Оба замолчали на некоторое время.

– Люди не понимают таких слов от Матери, – первым заговорил Джар, уголки его рта опустились вниз, словно он был расстроен, – или, может быть, понимают. Понимают, почему их говоришь ты.

– Неважно, что болтают люди у меня за спиной, – эти слова Чажре проговорила резко и зло, – неважно, что было много лет назад. Важно, что мои слова – правда. Мы должны избавиться от ликшури. Этого хочет Невидимая Матерь, этого хотят жены тех, что не вернулись из моря. Да и ты сам – у тебя много острого камня? Белой породы? Наша земля не дает их. Где нам их взять, как не на островах?

– Мы могли бы уйти вглубь земли, к горам, – сказал мужчина, – ты знаешь, кто так говорит…

– Уйти от Большой воды? Бросить огражденные стеной жилища и освященные поля? Просить людей, которые молятся Женщине-с-леопардом нас не трогать? Джар, наша земля – здесь. Все, что нам дала Невидимая матерь – здесь!

Джар оставил её слова без ответа, переведя взгляд в сторону моря.

Чажре опять провела рукой по накидке, теперь уже ниже талии, лен туго натянулся на её мощных бедрах.

– У жены Ацири срок подходит совсем скоро, – произнесла она, – вечером мы вознесем молитву, чтобы она освободилась от бремени легко, и у неё был здоровый ребенок. Лучше, пусть это будет мальчик. Девочек у нас достаточно.
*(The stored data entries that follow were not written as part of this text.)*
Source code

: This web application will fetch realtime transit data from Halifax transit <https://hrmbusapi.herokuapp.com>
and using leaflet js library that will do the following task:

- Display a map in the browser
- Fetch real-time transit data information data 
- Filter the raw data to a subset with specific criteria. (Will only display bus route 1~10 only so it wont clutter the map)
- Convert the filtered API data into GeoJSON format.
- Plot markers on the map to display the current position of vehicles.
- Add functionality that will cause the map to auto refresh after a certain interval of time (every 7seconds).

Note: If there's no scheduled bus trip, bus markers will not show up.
Она обернулась, услышав какой-то звук. На стене показался человек, это был юноша, голый по пояс, сейчас он присел на камень и нащупывал ногой деревянную подставку. Сделанная из стволов двух деревьев, она помогала спуститься со стены в её пологом месте.
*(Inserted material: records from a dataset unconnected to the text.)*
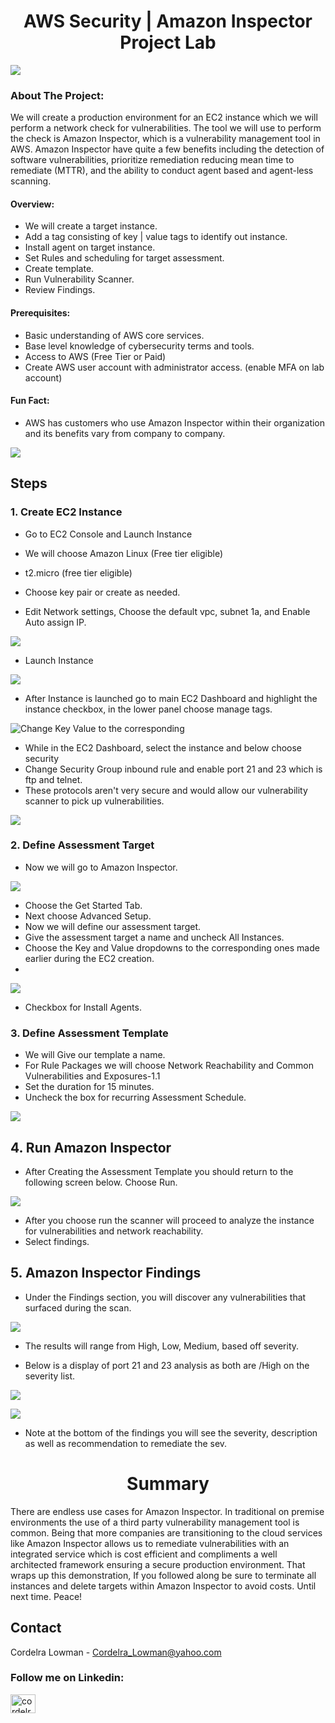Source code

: <h1 align="center">AWS Security | Amazon Inspector Project Lab</h3>

![](https://github.com/CTheTechGuru/AWS-Amazon-Inspector-Security-Project/blob/main/images/amazon_inspector-1600.jpg?raw=true)





<!-- PROJECT Details-->
### About The Project:

We will create a production environment for an EC2 instance which we will perform a network check for vulnerabilities. The tool we will use to perform the check is Amazon Inspector, which is a vulnerability management tool in AWS.
Amazon Inspector have quite a few benefits including the detection of software vulnerabilities, prioritize remediation reducing mean time to remediate (MTTR), and the ability to conduct agent based and agent-less scanning. 


#### Overview:
* We will create a target instance.
* Add a tag consisting of key | value tags to identify out instance.
* Install agent on target instance.
* Set Rules and scheduling for target assessment.
* Create template.
* Run Vulnerability Scanner.
* Review Findings. 



 #### Prerequisites:


* Basic understanding of AWS core services.
* Base level knowledge of cybersecurity terms and tools. 
* Access to AWS (Free Tier or Paid)
* Create AWS user account with administrator access. (enable MFA on lab account)
  
#### Fun Fact: 
* AWS has customers who use Amazon Inspector within their organization and its benefits vary from company to company. 

![](https://github.com/CTheTechGuru/AWS-Amazon-Inspector-Security-Project/blob/main/images/Amazon%20Inspector%20Clients.PNG)

## Steps

### 1. Create EC2 Instance

* Go to EC2 Console and Launch Instance

* We will choose Amazon Linux (Free tier eligible)
* t2.micro (free tier eligible)
* Choose key pair or create as needed.
* Edit Network settings, Choose the default vpc, subnet 1a, and Enable Auto assign IP.

 
![](https://github.com/CTheTechGuru/AWS-Amazon-Inspector-Security-Project/blob/main/images/EC2%20Instance.png?raw=true)

* Launch Instance
  
![](https://github.com/CTheTechGuru/AWS-Amazon-Inspector-Security-Project/blob/main/images/2.png?raw=true)

* After Instance is launched go to main EC2 Dashboard and highlight the instance checkbox, in the lower panel choose manage tags.

![ Change Key Value to the corresponding](https://github.com/CTheTechGuru/AWS-Amazon-Inspector-Security-Project/blob/main/images/-.png?raw=true)

* While in the EC2 Dashboard, select the instance and below choose security
* Change Security Group inbound rule and enable port 21 and 23 which is ftp and telnet.
* These protocols aren't very secure and would allow our vulnerability scanner to pick up vulnerabilities.

![](https://github.com/CTheTechGuru/AWS-Amazon-Inspector-Security-Project/blob/main/images/FTP%20Telnet.png?raw=true)







### 2. Define Assessment Target

* Now we will go to Amazon Inspector.
  
![](https://github.com/CTheTechGuru/AWS-Amazon-Inspector-Security-Project/blob/main/images/Amazon%20Inspector.png)

* Choose the Get Started Tab. 
* Next choose Advanced Setup.
* Now we will define our assessment target.
* Give the assessment target a name and uncheck All Instances.
* Choose the Key and Value dropdowns to the corresponding ones made earlier during the EC2 creation.
* 
![](https://github.com/CTheTechGuru/AWS-Amazon-Inspector-Security-Project/blob/main/images/Assessment%20Target.png)

* Checkbox for Install Agents.
  
  

### 3. Define Assessment Template

* We will Give our template a name.
* For Rule Packages we will choose Network Reachability and Common Vulnerabilities and Exposures-1.1
* Set the duration for 15 minutes. 
* Uncheck the box for recurring Assessment Schedule.

![](https://github.com/CTheTechGuru/AWS-Amazon-Inspector-Security-Project/blob/main/images/Prod%20Assessment.png?raw=true)




## 4. Run Amazon Inspector

* After Creating the Assessment Template you should return to the following screen below. Choose Run. 

![](https://github.com/CTheTechGuru/AWS-Amazon-Inspector-Security-Project/blob/main/images/Amazon%20Inspector%20Findings.png?raw=true)

* After you choose run the scanner will proceed to analyze the instance for vulnerabilities and network reachability. 
* Select findings. 



 
## 5. Amazon Inspector Findings

* Under the Findings section, you will discover any vulnerabilities that surfaced during the scan.

![](https://github.com/CTheTechGuru/AWS-Amazon-Inspector-Security-Project/blob/main/images/Amazon%20Inspector%20Findings.png?raw=true)


* The results will range from High, Low, Medium, based off severity. 

* Below is a display of port 21 and 23 analysis as both are /High on the severity list.

![](https://github.com/CTheTechGuru/AWS-Amazon-Inspector-Security-Project/blob/main/images/Port%2021%20Analysis.png)

![](https://github.com/CTheTechGuru/AWS-Amazon-Inspector-Security-Project/blob/main/images/Port23%20Analysis.png)


* Note at the bottom of the findings you will see the severity, description as well as recommendation to remediate the sev.

<h1 align="center">Summary</h3>

There are endless use cases for Amazon Inspector. In traditional on premise environments the use of a third party vulnerability management tool is common. 
Being that more companies are transitioning to the cloud services like Amazon Inspector allows us to remediate vulnerabilities with an integrated service 
which is cost efficient and compliments a well architected framework ensuring a secure production environment. That wraps up this demonstration, 
If you followed along be sure to terminate all instances and delete targets within Amazon Inspector to avoid costs. Until next time. Peace!


<!-- CONTACT -->
## Contact

Cordelra Lowman - Cordelra_Lowman@yahoo.com

<h3 align="left">Follow me on Linkedin:</h3>
<p align="left">
<a href="https://linkedin.com/in/cordelra lowman" target="blank"><img align="center" src="https://raw.githubusercontent.com/rahuldkjain/github-profile-readme-generator/master/src/images/icons/Social/linked-in-alt.svg" alt="cordelra lowman" height="30" width="40" /></a>
</p>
– Они должны пасти коз, – угрюмо сказала Чажре, – и почему этот еще не на пастбище? Нам мало засухи?

– Думаю, он туда и идет, – ответил Джар и помахал рукой юноше. Тот как раз готовился стать на подставку.

– Приходи завтра к святилищу, Джар, мы еще будем говорить – со всеми. Это продолжается слишком долго, – Чажре подтянула рукой ткань на плече, повернулась и двинулась к темневшей над их головами стене.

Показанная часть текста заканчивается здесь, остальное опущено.